**** MATERIAL SUPPLIED ****
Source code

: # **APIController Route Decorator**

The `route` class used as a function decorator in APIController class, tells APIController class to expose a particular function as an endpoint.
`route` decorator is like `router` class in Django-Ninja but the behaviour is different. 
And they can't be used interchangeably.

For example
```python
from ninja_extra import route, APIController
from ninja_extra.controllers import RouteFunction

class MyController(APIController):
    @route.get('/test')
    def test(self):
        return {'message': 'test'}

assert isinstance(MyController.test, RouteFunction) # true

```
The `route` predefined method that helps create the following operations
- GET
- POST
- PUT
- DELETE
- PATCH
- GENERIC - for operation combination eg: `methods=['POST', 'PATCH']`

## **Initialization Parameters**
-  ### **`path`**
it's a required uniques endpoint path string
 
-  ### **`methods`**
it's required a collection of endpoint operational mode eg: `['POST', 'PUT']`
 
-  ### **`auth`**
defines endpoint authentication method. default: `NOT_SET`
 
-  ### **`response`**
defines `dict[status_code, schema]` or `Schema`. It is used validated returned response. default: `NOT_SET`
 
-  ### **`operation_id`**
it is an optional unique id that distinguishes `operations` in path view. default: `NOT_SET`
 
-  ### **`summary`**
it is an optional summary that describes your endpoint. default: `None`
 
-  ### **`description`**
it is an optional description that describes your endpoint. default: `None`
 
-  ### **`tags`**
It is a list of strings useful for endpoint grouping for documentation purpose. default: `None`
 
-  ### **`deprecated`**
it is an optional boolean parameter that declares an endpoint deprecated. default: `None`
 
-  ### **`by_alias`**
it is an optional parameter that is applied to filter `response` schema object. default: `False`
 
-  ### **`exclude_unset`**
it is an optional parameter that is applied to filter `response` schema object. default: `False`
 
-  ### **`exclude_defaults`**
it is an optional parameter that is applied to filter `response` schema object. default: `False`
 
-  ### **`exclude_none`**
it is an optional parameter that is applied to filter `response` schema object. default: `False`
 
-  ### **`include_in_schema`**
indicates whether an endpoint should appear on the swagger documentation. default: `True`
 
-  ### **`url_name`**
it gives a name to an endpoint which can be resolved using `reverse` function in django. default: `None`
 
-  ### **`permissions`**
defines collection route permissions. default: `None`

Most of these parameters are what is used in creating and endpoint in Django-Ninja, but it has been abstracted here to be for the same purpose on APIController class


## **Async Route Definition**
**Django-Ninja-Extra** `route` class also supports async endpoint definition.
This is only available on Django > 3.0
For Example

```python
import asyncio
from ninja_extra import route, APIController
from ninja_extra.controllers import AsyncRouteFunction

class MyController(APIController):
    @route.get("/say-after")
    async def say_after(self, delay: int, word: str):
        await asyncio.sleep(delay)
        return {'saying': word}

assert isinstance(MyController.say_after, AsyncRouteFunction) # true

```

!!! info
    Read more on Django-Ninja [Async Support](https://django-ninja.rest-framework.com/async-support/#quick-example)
****
**** MATERIAL SUPPLIED ****
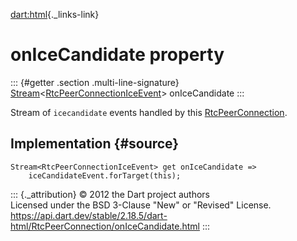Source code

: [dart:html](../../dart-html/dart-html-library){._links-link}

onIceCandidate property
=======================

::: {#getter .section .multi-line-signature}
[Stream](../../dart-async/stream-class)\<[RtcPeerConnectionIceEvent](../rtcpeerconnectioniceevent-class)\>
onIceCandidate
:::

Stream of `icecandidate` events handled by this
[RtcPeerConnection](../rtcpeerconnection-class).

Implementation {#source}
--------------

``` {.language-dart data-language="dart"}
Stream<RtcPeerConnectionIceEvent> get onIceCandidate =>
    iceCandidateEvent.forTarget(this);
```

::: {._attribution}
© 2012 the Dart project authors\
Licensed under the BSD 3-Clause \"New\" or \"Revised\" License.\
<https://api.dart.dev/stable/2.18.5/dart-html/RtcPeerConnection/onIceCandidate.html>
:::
****
_TASK GOAL_
Every line above in which the word "self" occurs needs to be copied.

_TASK SOLUTION_
    def test(self):
    async def say_after(self, delay: int, word: str):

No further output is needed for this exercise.